How to prepare for retirement when you work for yourself

If there is one thing that the current pandemic has taught us, it is that life is unpredictable. We need to put measures in place to make sure that we are prepared for the future. There have been many changes in how and where we work. This means that for many of us who work for larger institutions on a permanent basis, the traditional safeguard of a pension and or a provident fund remains but with a new structure.

For those who have started your own business or work for multiple employers (this is referred to as the Gig Economy) you will be best advised to invest in a Retirement Annuity (RA).

What are the most cost-effective options for saving for retirement?

1. Retirement Annuities

This is a privately owned savings plan that is designed to provide an income when you reach retirement. A pension plan or provident fund is not viable for most self-employed or gig economy workers due to the cost involved.

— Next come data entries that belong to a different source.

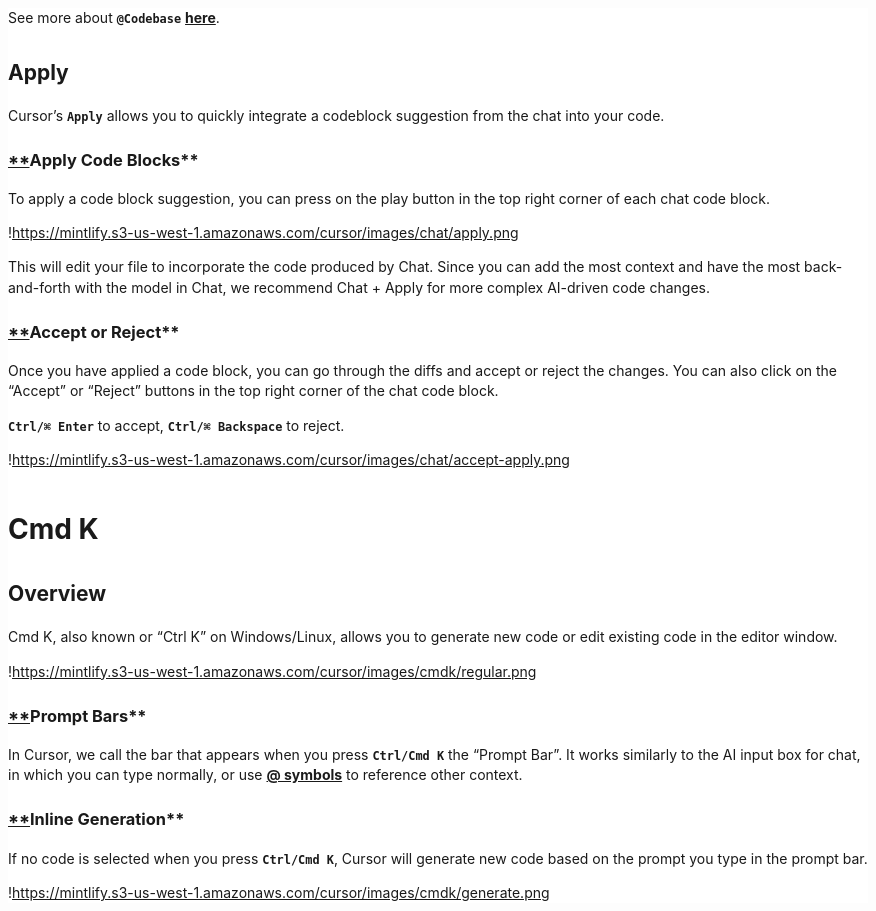 See more about **`@Codebase`** [**here**](https://docs.cursor.com/context/@-symbols/@-codebase).

## **Apply**

Cursor’s **`Apply`** allows you to quickly integrate a codeblock suggestion from the chat into your code.

### [**](https://docs.cursor.com/chat/apply#apply-code-blocks)Apply Code Blocks**

To apply a code block suggestion, you can press on the play button in the top right corner of each chat code block.

!https://mintlify.s3-us-west-1.amazonaws.com/cursor/images/chat/apply.png

This will edit your file to incorporate the code produced by Chat. Since you can add the most context and have the most back-and-forth with the model in Chat, we recommend Chat + Apply for more complex AI-driven code changes.

### [**](https://docs.cursor.com/chat/apply#accept-or-reject)Accept or Reject**

Once you have applied a code block, you can go through the diffs and accept or reject the changes. You can also click on the “Accept” or “Reject” buttons in the top right corner of the chat code block.

**`Ctrl/⌘ Enter`** to accept, **`Ctrl/⌘ Backspace`** to reject.

!https://mintlify.s3-us-west-1.amazonaws.com/cursor/images/chat/accept-apply.png

# Cmd K

## **Overview**

Cmd K, also known or “Ctrl K” on Windows/Linux, allows you to generate new code or edit existing code in the editor window.

!https://mintlify.s3-us-west-1.amazonaws.com/cursor/images/cmdk/regular.png

### [**](https://docs.cursor.com/cmdk/overview#prompt-bars)Prompt Bars**

In Cursor, we call the bar that appears when you press **`Ctrl/Cmd K`** the “Prompt Bar”. It works similarly to the AI input box for chat, in which you can type normally, or use [**@ symbols**](https://docs.cursor.com/cmdk/context/@-symbols) to reference other context.

### [**](https://docs.cursor.com/cmdk/overview#inline-generation)Inline Generation**

If no code is selected when you press **`Ctrl/Cmd K`**, Cursor will generate new code based on the prompt you type in the prompt bar.

!https://mintlify.s3-us-west-1.amazonaws.com/cursor/images/cmdk/generate.png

Should you chose this option, you can:

  • Contribute up to 27.5% of your taxable income BUT not more than R350 000 per annum. This means that if you earn R2 000 000 a year, you are still limited to investing R350 000 per year
  • Should you want to invest more than 27.5% of your taxable income BUT the amount is less than R350 000, the investment agency is allowed to carry the balance forward to the following year
  • Your contributions will run between the 1st of March and the 27th/28th of February.
  • At the end of the tax year you will receive a Retirement Annuity Contribution receipt. You should submit this to SARS as this will reduce the tax you will have to pay
  • Depending on your contributions SARS effectively gives you a subsidy of between 18% and 45% towards your Retirement Annuity premium


For this year – 2021 – the last day of February 2021 falls on a Sunday (the 28th).

Take note that most investment houses will not accept new payments after Thursday the 25th of February!

If you only phone your financial planner on Friday the 26th it will probably be too late to set up a debit order.

2. A tax-free savings account

A tax-free savings account is not a replacement for a retirement annuity; it is an additional savings mechanism to boost cash upon your retirement.

This account will allow you to do the following:

  • You may contribute an annual amount of up to R36 000 or you may set up a Monthly Debit Order of up to R3000 pm
  • During your lifetime you may only make contributions to the tune of R500 000
  • You do not get a tax write off as you do with an Retirement Annuity
  • However, government does give you a special deal – you will not pay any tax on the growth of your investment. There will be no tax on your interest and you will never pay capital gains tax.
  • At maturity you will get a lump sum without SARS being able to lay a finger on any of it
  • Please note that if you have a tax-free savings account with an insurer and you are not happy with the returns on your investment, you may transfer the investment to a different platform without incurring any penalties.

Final words of wisdom

A diverse portfolio should include a healthy spread of investments over a number of asset classes and provide you with a passive income (often through real estate). However, tax efficient investments like the two we mentioned above are a vital part of the puzzle and should not be overlooked.